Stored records
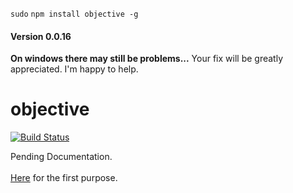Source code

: [1]:https://github.com/nomilous/objective-dev

`sudo` `npm install objective -g`

#### Version 0.0.16

<b>On windows there may still be problems...</b> Your fix will be greatly appreciated. I'm happy to help.

objective
=========

[![Build Status](https://travis-ci.org/nomilous/objective.svg)](https://travis-ci.org/nomilous/objective)

Pending Documentation. </br>
</br>
[Here][1] for the first purpose.
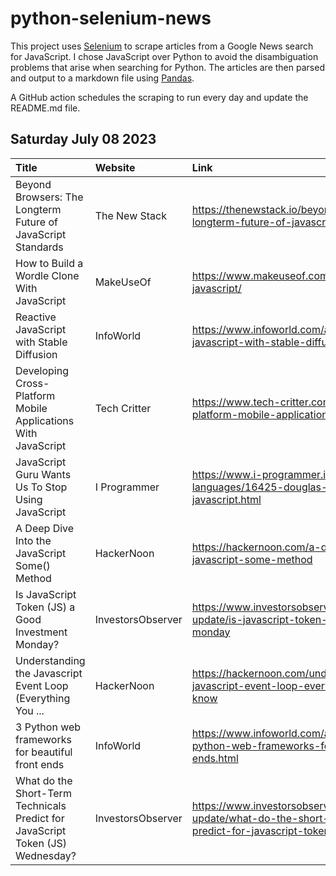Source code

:# python-selenium-news

This project uses [Selenium](https://www.seleniumhq.org/) to scrape articles from a Google News search for JavaScript.
I chose JavaScript over Python to avoid the disambiguation problems that arise when searching for Python.
The articles are then parsed and output to a markdown file using [Pandas](https://pandas.pydata.org/).

A GitHub action schedules the scraping to run every day and update the README.md file.

## Saturday July 08 2023


| Title                                                                          | Website           | Link                                                                                                                             |
|:-------------------------------------------------------------------------------|:------------------|:---------------------------------------------------------------------------------------------------------------------------------|
| Beyond Browsers: The Longterm Future of JavaScript Standards                   | The New Stack     | https://thenewstack.io/beyond-browsers-the-longterm-future-of-javascript-standards/                                              |
| How to Build a Wordle Clone With JavaScript                                    | MakeUseOf         | https://www.makeuseof.com/wordle-clone-with-javascript/                                                                          |
| Reactive JavaScript with Stable Diffusion                                      | InfoWorld         | https://www.infoworld.com/article/3701288/reactive-javascript-with-stable-diffusion.html                                         |
| Developing Cross-Platform Mobile Applications With JavaScript                  | Tech Critter      | https://www.tech-critter.com/developing-cross-platform-mobile-applications-with-javascript/                                      |
| JavaScript Guru Wants Us To Stop Using JavaScript                              | I Programmer      | https://www.i-programmer.info/news/98-languages/16425-douglas-crockford-on-smelly-javascript.html                                |
| A Deep Dive Into the JavaScript Some() Method                                  | HackerNoon        | https://hackernoon.com/a-deep-dive-into-the-javascript-some-method                                                               |
| Is JavaScript Token (JS) a Good Investment Monday?                             | InvestorsObserver | https://www.investorsobserver.com/news/crypto-update/is-javascript-token-js-a-good-investment-monday                             |
| Understanding the Javascript Event Loop (Everything You ...                    | HackerNoon        | https://hackernoon.com/understanding-the-javascript-event-loop-everything-you-need-to-know                                       |
| 3 Python web frameworks for beautiful front ends                               | InfoWorld         | https://www.infoworld.com/article/3700689/3-python-web-frameworks-for-beautiful-front-ends.html                                  |
| What do the Short-Term Technicals Predict for JavaScript Token (JS) Wednesday? | InvestorsObserver | https://www.investorsobserver.com/news/crypto-update/what-do-the-short-term-technicals-predict-for-javascript-token-js-wednesday |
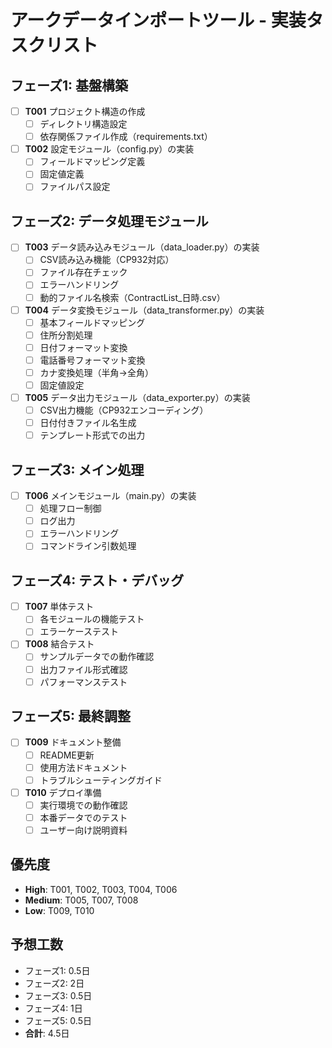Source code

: # アークデータインポートツール - 実装タスクリスト

## フェーズ1: 基盤構築
- [ ] **T001** プロジェクト構造の作成
  - [ ] ディレクトリ構造設定
  - [ ] 依存関係ファイル作成（requirements.txt）
  
- [ ] **T002** 設定モジュール（config.py）の実装
  - [ ] フィールドマッピング定義
  - [ ] 固定値定義
  - [ ] ファイルパス設定

## フェーズ2: データ処理モジュール

- [ ] **T003** データ読み込みモジュール（data_loader.py）の実装
  - [ ] CSV読み込み機能（CP932対応）
  - [ ] ファイル存在チェック
  - [ ] エラーハンドリング
  - [ ] 動的ファイル名検索（ContractList_日時.csv）

- [ ] **T004** データ変換モジュール（data_transformer.py）の実装
  - [ ] 基本フィールドマッピング
  - [ ] 住所分割処理
  - [ ] 日付フォーマット変換
  - [ ] 電話番号フォーマット変換
  - [ ] カナ変換処理（半角→全角）
  - [ ] 固定値設定

- [ ] **T005** データ出力モジュール（data_exporter.py）の実装
  - [ ] CSV出力機能（CP932エンコーディング）
  - [ ] 日付付きファイル名生成
  - [ ] テンプレート形式での出力

## フェーズ3: メイン処理

- [ ] **T006** メインモジュール（main.py）の実装
  - [ ] 処理フロー制御
  - [ ] ログ出力
  - [ ] エラーハンドリング
  - [ ] コマンドライン引数処理

## フェーズ4: テスト・デバッグ

- [ ] **T007** 単体テスト
  - [ ] 各モジュールの機能テスト
  - [ ] エラーケーステスト

- [ ] **T008** 結合テスト
  - [ ] サンプルデータでの動作確認
  - [ ] 出力ファイル形式確認
  - [ ] パフォーマンステスト

## フェーズ5: 最終調整

- [ ] **T009** ドキュメント整備
  - [ ] README更新
  - [ ] 使用方法ドキュメント
  - [ ] トラブルシューティングガイド

- [ ] **T010** デプロイ準備
  - [ ] 実行環境での動作確認
  - [ ] 本番データでのテスト
  - [ ] ユーザー向け説明資料

## 優先度
- **High**: T001, T002, T003, T004, T006
- **Medium**: T005, T007, T008
- **Low**: T009, T010

## 予想工数
- フェーズ1: 0.5日
- フェーズ2: 2日
- フェーズ3: 0.5日
- フェーズ4: 1日
- フェーズ5: 0.5日
- **合計**: 4.5日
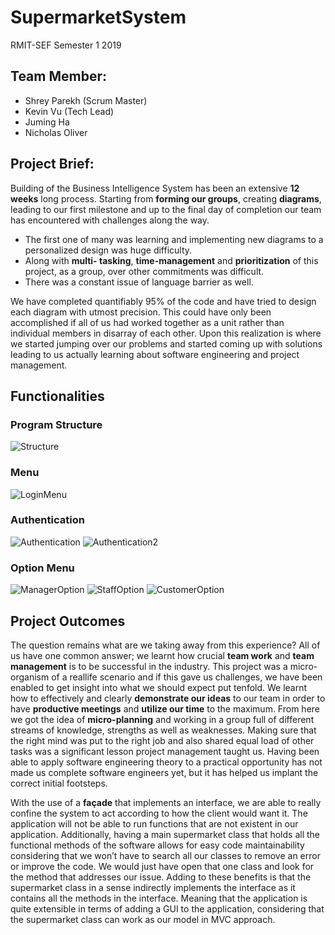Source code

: # SupermarketSystem
RMIT-SEF Semester 1 2019

## Team Member: 
- Shrey Parekh (Scrum Master)
- Kevin Vu (Tech Lead) 
- Juming Ha 
- Nicholas Oliver

## Project Brief:
Building of the Business Intelligence System has been an extensive **12 weeks** long process. Starting from **forming our groups**, creating **diagrams**, leading to our first milestone and up to the final day of completion our team has encountered with challenges along the way. 
- The first one of many was learning and implementing new diagrams to a personalized design was huge difficulty. 
- Along with **multi- tasking**, **time-management** and **prioritization** of this project, as a group, over other commitments was difficult. 
- There was a constant issue of language barrier as well.

We have completed quantifiably 95% of the code and have tried to design each diagram with utmost precision. This could have only been accomplished if all of us had worked together as a unit rather than individual members in disarray of each other. Upon this realization is where we started jumping over our problems and started coming up with solutions leading to us actually learning about software engineering and project management. 

## Functionalities
### Program Structure
![Structure](./pic/pic7.png)
### Menu
![LoginMenu](./pic/pic1.png)
### Authentication
![Authentication](./pic/pic2.png)
![Authentication2](./pic/pic3.png)
### Option Menu
![ManagerOption](./pic/pic4.png)
![StaffOption](./pic/pic5.png)
![CustomerOption](./pic/pic6.png)

## Project Outcomes
The question remains what are we taking away from this experience?  All of us have one common answer; we learnt how crucial **team work** and **team management** is to be successful in the industry. 
This project was a micro-organism of a reallife scenario and if this gave us challenges, we have been enabled to get insight into what we should expect put tenfold. 
We learnt how to effectively and clearly **demonstrate our ideas** to our team in order to have **productive meetings** and **utilize our time** to the maximum. 
From here we got the idea of **micro-planning** and working in a group full of different streams of knowledge, strengths as well as weaknesses. 
Making sure that the right mind was put to the right job and also shared equal load of other tasks was a significant lesson project management taught us. 
Having been able to apply software engineering theory to a practical opportunity has not made us complete software engineers yet, but it has helped us implant the correct initial footsteps. 

With the use of a **façade** that implements an interface, we are able to really confine the system to act according to how the client would want it. The application will not be able to run functions that are not existent in our application. 
Additionally, having a main supermarket class that holds all the functional methods of the software allows for easy code maintainability considering that we won’t have to search all our classes to remove an error or improve the code. We would just have open that one class and look for the method that addresses our issue. Adding to these benefits is that the supermarket class in a sense indirectly implements the interface as it contains all the methods in the interface. Meaning that the application is quite extensible in terms of adding a GUI to the application, considering that the supermarket class can work as our model in MVC approach.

### Prompt
Your answer must be the exact lines from the records above, from the one containing "- フェーズ3: 0.5日" through the one containing "We learnt how to", both included, with every picture left out.

### The completed task
- フェーズ3: 0.5日
- フェーズ4: 1日
- フェーズ5: 0.5日
- **合計**: 4.5日
Source code

: # SupermarketSystem
RMIT-SEF Semester 1 2019

## Team Member: 
- Shrey Parekh (Scrum Master)
- Kevin Vu (Tech Lead) 
- Juming Ha 
- Nicholas Oliver

## Project Brief:
Building of the Business Intelligence System has been an extensive **12 weeks** long process. Starting from **forming our groups**, creating **diagrams**, leading to our first milestone and up to the final day of completion our team has encountered with challenges along the way. 
- The first one of many was learning and implementing new diagrams to a personalized design was huge difficulty. 
- Along with **multi- tasking**, **time-management** and **prioritization** of this project, as a group, over other commitments was difficult. 
- There was a constant issue of language barrier as well.

We have completed quantifiably 95% of the code and have tried to design each diagram with utmost precision. This could have only been accomplished if all of us had worked together as a unit rather than individual members in disarray of each other. Upon this realization is where we started jumping over our problems and started coming up with solutions leading to us actually learning about software engineering and project management. 

## Functionalities
### Program Structure
![Structure](./pic/pic7.png)
### Menu
![LoginMenu](./pic/pic1.png)
### Authentication
![Authentication](./pic/pic2.png)
![Authentication2](./pic/pic3.png)
### Option Menu
![ManagerOption](./pic/pic4.png)
![StaffOption](./pic/pic5.png)
![CustomerOption](./pic/pic6.png)

## Project Outcomes
The question remains what are we taking away from this experience?  All of us have one common answer; we learnt how crucial **team work** and **team management** is to be successful in the industry. 
This project was a micro-organism of a reallife scenario and if this gave us challenges, we have been enabled to get insight into what we should expect put tenfold. 
We learnt how to effectively and clearly **demonstrate our ideas** to our team in order to have **productive meetings** and **utilize our time** to the maximum. 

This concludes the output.